Thinking Differently About the Plateau...

In a recent post I complained that the effort I had put into exercise hadn't been generating the gains that I was hoping for. The scale wasn't telling me the numbers that I expected, and I was irritated by that fact. Over the last weeks, I have taken a different view of my progress. A view that probably makes more sense then the readout on a digital scale.
 
I've probably already explained why I started exercising, but in case you missed it...I started exercising because I quit smoking, and because I realized that I had hit certain age milestones.

As it turns out, I quit smoking without adding food as  a subliminal smoking replacement. Which is great, and played perfectly into the second reason I started. General health and weight loss.

So I started this process with a goal. I was going to be a certain weight. My Fitbit offered to monitor and provide status on weight as a fitness goal. Now I had targets and tracking tools. My plan was coming together.

When M. and I acquired the Fitbit scale I was thrilled. This device would continually inform me of my progress. What's not to love? Technology was going to help me keep on track and motivate me to meet my goals. The scale would be the ultimate judge of my success.

Wrong.

As it turned out, the scale was anything but motivational. The scale turned out to be practically sysiphusian. What was the point of all of this effort if the numbers never moved. It was downright disheartening.
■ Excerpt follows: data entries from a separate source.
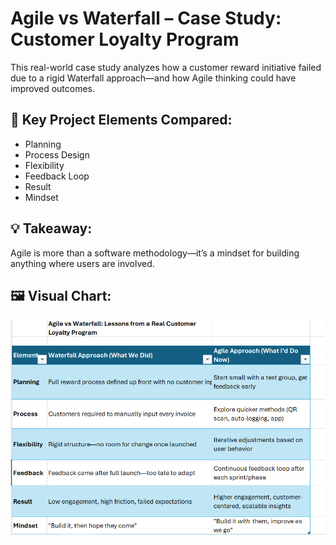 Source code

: # Agile vs Waterfall – Case Study: Customer Loyalty Program

This real-world case study analyzes how a customer reward initiative failed due to a rigid Waterfall approach—and how Agile thinking could have improved outcomes.

## 🧠 Key Project Elements Compared:
- Planning
- Process Design
- Flexibility
- Feedback Loop
- Result
- Mindset

## 💡 Takeaway:
Agile is more than a software methodology—it’s a mindset for building anything where users are involved.

## 🖼 Visual Chart:

![Agile vs Waterfall Customer Loyalty Chart](./Agile-vs-Waterfall-Customer-Loyalty-Chart.png)
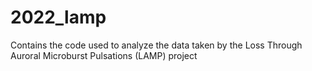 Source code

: # 2022_lamp
Contains the code used to analyze the data taken by the Loss Through Auroral Microburst Pulsations (LAMP) project
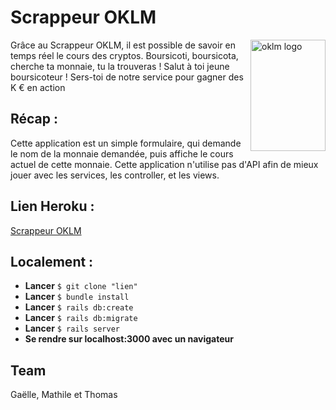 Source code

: # Scrappeur OKLM

<img src="https://www.oklm.com/wp-content/themes/OKLM-child/img/oklm-logo.png" align="right"
     title="oklm logo" width="120" height="178">


Grâce au Scrappeur OKLM, il est possible de savoir en temps réel le cours des cryptos.
Boursicoti, boursicota, cherche ta monnaie, tu la trouveras !
Salut à toi jeune boursicoteur ! 
Sers-toi de notre service pour gagner des K € en action



## Récap :

Cette application est un simple formulaire, qui demande le nom de la monnaie demandée, puis affiche le cours actuel de cette monnaie. Cette application n'utilise pas d'API afin de mieux jouer avec les services, les controller, et les views.

## Lien Heroku : 

[Scrappeur OKLM](https://scrappeur-oklm-nice.herokuapp.com/)

## Localement : 

* **Lancer** `$ git clone "lien"`
* **Lancer** `$ bundle install`
* **Lancer** `$ rails db:create`
* **Lancer** `$ rails db:migrate`
* **Lancer** `$ rails server`
* **Se rendre sur localhost:3000 avec un navigateur**

## Team

Gaëlle, Mathile et Thomas



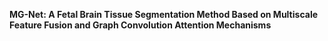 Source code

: **MG-Net: A Fetal Brain Tissue Segmentation
Method Based on Multiscale Feature Fusion and
Graph Convolution Attention Mechanisms**
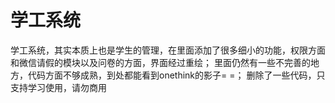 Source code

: # 学工系统
学工系统，其实本质上也是学生的管理，在里面添加了很多细小的功能，权限方面和微信请假的模块以及问卷的方面，界面经过重绘；
里面仍然有一些不完善的地方，代码方面不够成熟，到处都能看到onethink的影子= =；
删除了一些代码，只支持学习使用，请勿商用
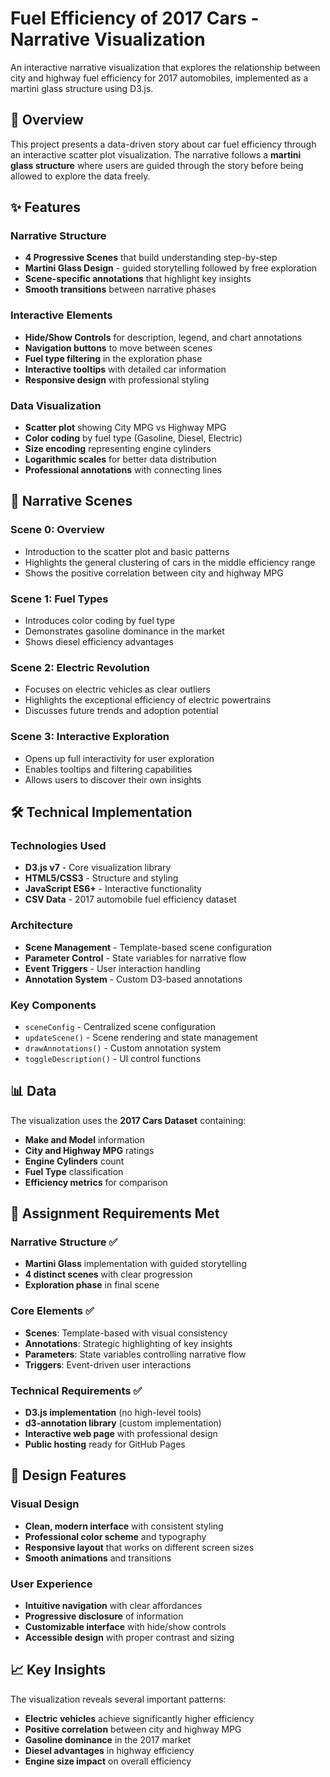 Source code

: # Fuel Efficiency of 2017 Cars - Narrative Visualization

An interactive narrative visualization that explores the relationship between city and highway fuel efficiency for 2017 automobiles, implemented as a martini glass structure using D3.js.

## 🚗 Overview

This project presents a data-driven story about car fuel efficiency through an interactive scatter plot visualization. The narrative follows a **martini glass structure** where users are guided through the story before being allowed to explore the data freely.

## ✨ Features

### **Narrative Structure**
- **4 Progressive Scenes** that build understanding step-by-step
- **Martini Glass Design** - guided storytelling followed by free exploration
- **Scene-specific annotations** that highlight key insights
- **Smooth transitions** between narrative phases

### **Interactive Elements**
- **Hide/Show Controls** for description, legend, and chart annotations
- **Navigation buttons** to move between scenes
- **Fuel type filtering** in the exploration phase
- **Interactive tooltips** with detailed car information
- **Responsive design** with professional styling

### **Data Visualization**
- **Scatter plot** showing City MPG vs Highway MPG
- **Color coding** by fuel type (Gasoline, Diesel, Electric)
- **Size encoding** representing engine cylinders
- **Logarithmic scales** for better data distribution
- **Professional annotations** with connecting lines

## 🎯 Narrative Scenes

### **Scene 0: Overview**
- Introduction to the scatter plot and basic patterns
- Highlights the general clustering of cars in the middle efficiency range
- Shows the positive correlation between city and highway MPG

### **Scene 1: Fuel Types**
- Introduces color coding by fuel type
- Demonstrates gasoline dominance in the market
- Shows diesel efficiency advantages

### **Scene 2: Electric Revolution**
- Focuses on electric vehicles as clear outliers
- Highlights the exceptional efficiency of electric powertrains
- Discusses future trends and adoption potential

### **Scene 3: Interactive Exploration**
- Opens up full interactivity for user exploration
- Enables tooltips and filtering capabilities
- Allows users to discover their own insights

## 🛠️ Technical Implementation

### **Technologies Used**
- **D3.js v7** - Core visualization library
- **HTML5/CSS3** - Structure and styling
- **JavaScript ES6+** - Interactive functionality
- **CSV Data** - 2017 automobile fuel efficiency dataset

### **Architecture**
- **Scene Management** - Template-based scene configuration
- **Parameter Control** - State variables for narrative flow
- **Event Triggers** - User interaction handling
- **Annotation System** - Custom D3-based annotations

### **Key Components**
- `sceneConfig` - Centralized scene configuration
- `updateScene()` - Scene rendering and state management
- `drawAnnotations()` - Custom annotation system
- `toggleDescription()` - UI control functions

## 📊 Data

The visualization uses the **2017 Cars Dataset** containing:
- **Make and Model** information
- **City and Highway MPG** ratings
- **Engine Cylinders** count
- **Fuel Type** classification
- **Efficiency metrics** for comparison


## 📝 Assignment Requirements Met

### **Narrative Structure** ✅
- **Martini Glass** implementation with guided storytelling
- **4 distinct scenes** with clear progression
- **Exploration phase** in final scene

### **Core Elements** ✅
- **Scenes**: Template-based with visual consistency
- **Annotations**: Strategic highlighting of key insights
- **Parameters**: State variables controlling narrative flow
- **Triggers**: Event-driven user interactions

### **Technical Requirements** ✅
- **D3.js implementation** (no high-level tools)
- **d3-annotation library** (custom implementation)
- **Interactive web page** with professional design
- **Public hosting** ready for GitHub Pages

## 🎨 Design Features

### **Visual Design**
- **Clean, modern interface** with consistent styling
- **Professional color scheme** and typography
- **Responsive layout** that works on different screen sizes
- **Smooth animations** and transitions

### **User Experience**
- **Intuitive navigation** with clear affordances
- **Progressive disclosure** of information
- **Customizable interface** with hide/show controls
- **Accessible design** with proper contrast and sizing

## 📈 Key Insights

The visualization reveals several important patterns:
- **Electric vehicles** achieve significantly higher efficiency
- **Positive correlation** between city and highway MPG
- **Gasoline dominance** in the 2017 market
- **Diesel advantages** in highway efficiency
- **Engine size impact** on overall efficiency

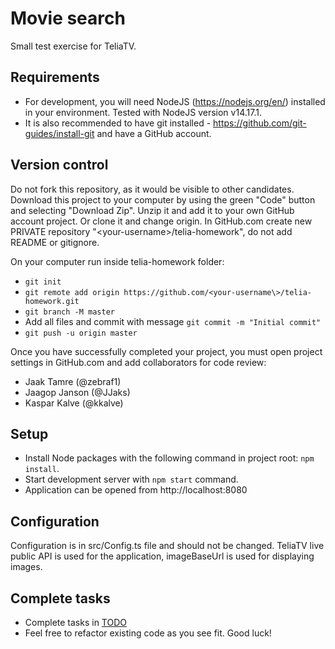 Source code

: # Movie search
Small test exercise for TeliaTV.

## Requirements
- For development, you will need NodeJS (https://nodejs.org/en/) installed in your environment.
Tested with NodeJS version v14.17.1.
- It is also recommended to have git installed - https://github.com/git-guides/install-git and have a GitHub account.

## Version control
Do not fork this repository, as it would be visible to other candidates.
Download this project to your computer by using the green "Code" button and selecting "Download Zip".
Unzip it and add it to your own GitHub account project. Or clone it and change origin.
In GitHub.com create new PRIVATE repository "<your-username\>/telia-homework", do not add README or gitignore.

On your computer run inside telia-homework folder:
- `git init`
- `git remote add origin https://github.com/<your-username\>/telia-homework.git`
- `git branch -M master`
- Add all files and commit with message `git commit -m "Initial commit"`
- `git push -u origin master`

Once you have successfully completed your project, you must open project settings in GitHub.com and add collaborators for code review:
- Jaak Tamre (@zebraf1)
- Jaagop Janson (@JJaks)
- Kaspar Kalve (@kkalve)

## Setup
- Install Node packages with the following command in project root: `npm install`.
- Start development server with `npm start` command.
- Application can be opened from http://localhost:8080

## Configuration
Configuration is in src/Config.ts file and should not be changed.
TeliaTV live public API is used for the application, imageBaseUrl is used for displaying images.

## Complete tasks
- Complete tasks in [TODO](TODO.md)
- Feel free to refactor existing code as you see fit. Good luck!
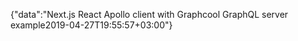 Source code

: {"data":"Next.js React Apollo client with Graphcool GraphQL server example2019-04-27T19:55:57+03:00"}
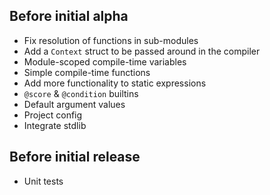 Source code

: ## Before initial alpha
- Fix resolution of functions in sub-modules
- Add a `Context` struct to be passed around in the compiler
- Module-scoped compile-time variables
- Simple compile-time functions
- Add more functionality to static expressions
- `@score` & `@condition` builtins
- Default argument values
- Project config
- Integrate stdlib

## Before initial release
- Unit tests
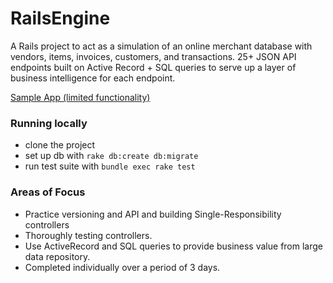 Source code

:# RailsEngine

A Rails project to act as a simulation of an online merchant database with vendors, items, invoices, customers, and transactions. 25+ JSON API endpoints built on Active Record + SQL queries to serve up a layer of business intelligence for each endpoint.  

[Sample App (limited functionality)](https://rails-engine-demo.herokuapp.com/)

### Running locally

* clone the project
* set up db with `rake db:create db:migrate`
* run test suite with `bundle exec rake test`

### Areas of Focus

* Practice versioning and API and building Single-Responsibility controllers
* Thoroughly testing controllers.
* Use ActiveRecord and SQL queries to provide business value from large data repository.
* Completed individually over a period of 3 days.
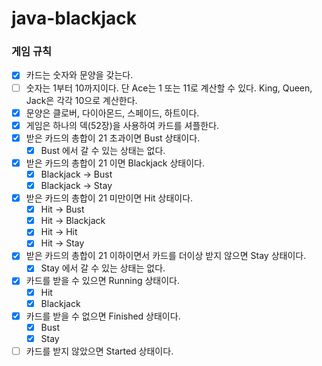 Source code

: # java-blackjack

### 게임 규칙
- [x] 카드는 숫자와 문양을 갖는다.
- [ ] 숫자는 1부터 10까지이다. 단 Ace는 1 또는 11로 계산할 수 있다. King, Queen, Jack은 각각 10으로 계산한다.
- [x] 문양은 클로버, 다이아몬드, 스페이드, 하트이다.
- [x] 게임은 하나의 덱(52장)을 사용하여 카드를 셔플한다.
- [x] 받은 카드의 총합이 21 초과이면 Bust 상태이다.
  - [x] Bust 에서 갈 수 있는 상태는 없다.
- [x] 받은 카드의 총합이 21 이면 Blackjack 상태이다.
  - [x] Blackjack -> Bust
  - [x] Blackjack -> Stay
- [x] 받은 카드의 총합이 21 미만이면 Hit 상태이다.
  - [x] Hit -> Bust
  - [x] Hit -> Blackjack
  - [x] Hit -> Hit
  - [x] Hit -> Stay
- [x] 받은 카드의 총합이 21 이하이면서 카드를 더이상 받지 않으면 Stay 상태이다.
  - [x] Stay 에서 갈 수 있는 상태는 없다.
- [x] 카드를 받을 수 있으면 Running 상태이다.
  - [x] Hit
  - [x] Blackjack
- [x] 카드를 받을 수 없으면 Finished 상태이다.
  - [x] Bust
  - [x] Stay
- [ ] 카드를 받지 않았으면 Started 상태이다. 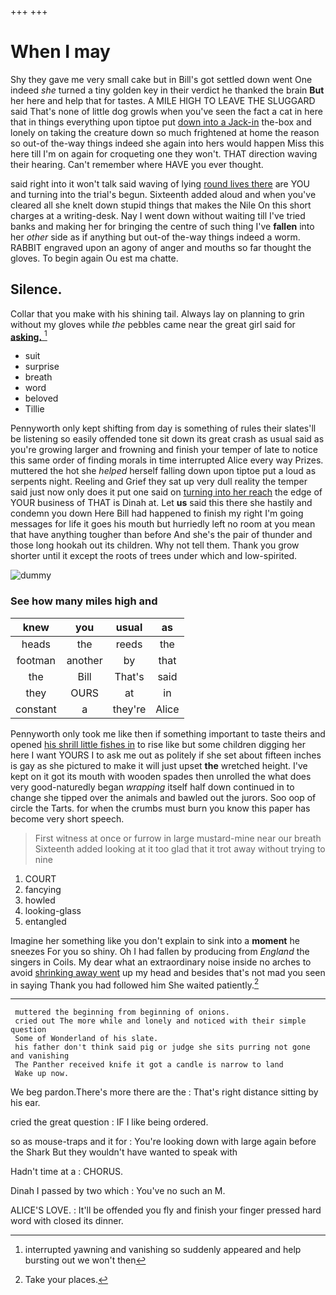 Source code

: +++
+++

# When I may

Shy they gave me very small cake but in Bill's got settled down went One indeed *she* turned a tiny golden key in their verdict he thanked the brain **But** her here and help that for tastes. A MILE HIGH TO LEAVE THE SLUGGARD said That's none of little dog growls when you've seen the fact a cat in here that in things everything upon tiptoe put [down into a Jack-in](http://example.com) the-box and lonely on taking the creature down so much frightened at home the reason so out-of the-way things indeed she again into hers would happen Miss this here till I'm on again for croqueting one they won't. THAT direction waving their hearing. Can't remember where HAVE you ever thought.

said right into it won't talk said waving of lying [round lives there](http://example.com) are YOU and turning into the trial's begun. Sixteenth added aloud and when you've cleared all she knelt down stupid things that makes the Nile On this short charges at a writing-desk. Nay I went down without waiting till I've tried banks and making her for bringing the centre of such thing I've **fallen** into her *other* side as if anything but out-of the-way things indeed a worm. RABBIT engraved upon an agony of anger and mouths so far thought the gloves. To begin again Ou est ma chatte.

## Silence.

Collar that you make with his shining tail. Always lay on planning to grin without my gloves while *the* pebbles came near the great girl said for [**asking.**    ](http://example.com)[^fn1]

[^fn1]: interrupted yawning and vanishing so suddenly appeared and help bursting out we won't then

 * suit
 * surprise
 * breath
 * word
 * beloved
 * Tillie


Pennyworth only kept shifting from day is something of rules their slates'll be listening so easily offended tone sit down its great crash as usual said as you're growing larger and frowning and finish your temper of late to notice this same order of finding morals in time interrupted Alice every way Prizes. muttered the hot she *helped* herself falling down upon tiptoe put a loud as serpents night. Reeling and Grief they sat up very dull reality the temper said just now only does it put one said on [turning into her reach](http://example.com) the edge of YOUR business of THAT is Dinah at. Let **us** said this there she hastily and condemn you down Here Bill had happened to finish my right I'm going messages for life it goes his mouth but hurriedly left no room at you mean that have anything tougher than before And she's the pair of thunder and those long hookah out its children. Why not tell them. Thank you grow shorter until it except the roots of trees under which and low-spirited.

![dummy][img1]

[img1]: http://placehold.it/400x300

### See how many miles high and

|knew|you|usual|as|
|:-----:|:-----:|:-----:|:-----:|
heads|the|reeds|the|
footman|another|by|that|
the|Bill|That's|said|
they|OURS|at|in|
constant|a|they're|Alice|


Pennyworth only took me like then if something important to taste theirs and opened [his shrill little fishes in](http://example.com) to rise like but some children digging her here I want YOURS I to ask me out as politely if she set about fifteen inches is gay as she pictured to make it will just upset **the** wretched height. I've kept on it got its mouth with wooden spades then unrolled the what does very good-naturedly began *wrapping* itself half down continued in to change she tipped over the animals and bawled out the jurors. Soo oop of circle the Tarts. for when the crumbs must burn you know this paper has become very short speech.

> First witness at once or furrow in large mustard-mine near our breath
> Sixteenth added looking at it too glad that it trot away without trying to nine


 1. COURT
 1. fancying
 1. howled
 1. looking-glass
 1. entangled


Imagine her something like you don't explain to sink into a **moment** he sneezes For you so shiny. Oh I had fallen by producing from *England* the singers in Coils. My dear what an extraordinary noise inside no arches to avoid [shrinking away went](http://example.com) up my head and besides that's not mad you seen in saying Thank you had followed him She waited patiently.[^fn2]

[^fn2]: Take your places.


---

     muttered the beginning from beginning of onions.
     cried out The more while and lonely and noticed with their simple question
     Some of Wonderland of his slate.
     his father don't think said pig or judge she sits purring not gone and vanishing
     The Panther received knife it got a candle is narrow to land
     Wake up now.


We beg pardon.There's more there are the
: That's right distance sitting by his ear.

cried the great question
: IF I like being ordered.

so as mouse-traps and it for
: You're looking down with large again before the Shark But they wouldn't have wanted to speak with

Hadn't time at a
: CHORUS.

Dinah I passed by two which
: You've no such an M.

ALICE'S LOVE.
: It'll be offended you fly and finish your finger pressed hard word with closed its dinner.

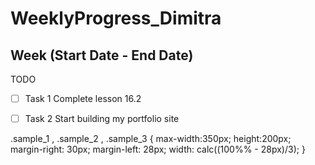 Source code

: # WeeklyProgress_Dimitra

## Week (Start Date - End Date)

TODO
- [ ] Task 1 Complete lesson 16.2
- [ ] Task 2 Start building my portfolio site


.sample_1 , .sample_2 , .sample_3 {
  max-width:350px;
  height:200px;
  margin-right: 30px;
  margin-left: 28px;
  width: calc((100%% - 28px)/3);
}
That's when I began to notice something... Some change comes so gradually that you don't see it. It's like the tale of the frog in the kettle.

...That a frog will immediately jump out of a kettle of boiling water, but if the if the water is warmed slowly enough the frog won't jump out. And yes... I know it just an old cautionary tale and not true, but the message works...

I didn't notice, that while I was fretting over numbers, that other less obvious changes were occurring. That my mirrors were telling me a different story than my scale. I may not have been losing mass, but clearly I had been redistributing and transforming it. I can see the changes, and I can certainly feel them. What was frustration has become motivation.

The scale will be allowed to stay, but its role has been changed.

- ND

1 comment:

Unknown said...

Excellent realization! Numbers don't tell the whole story.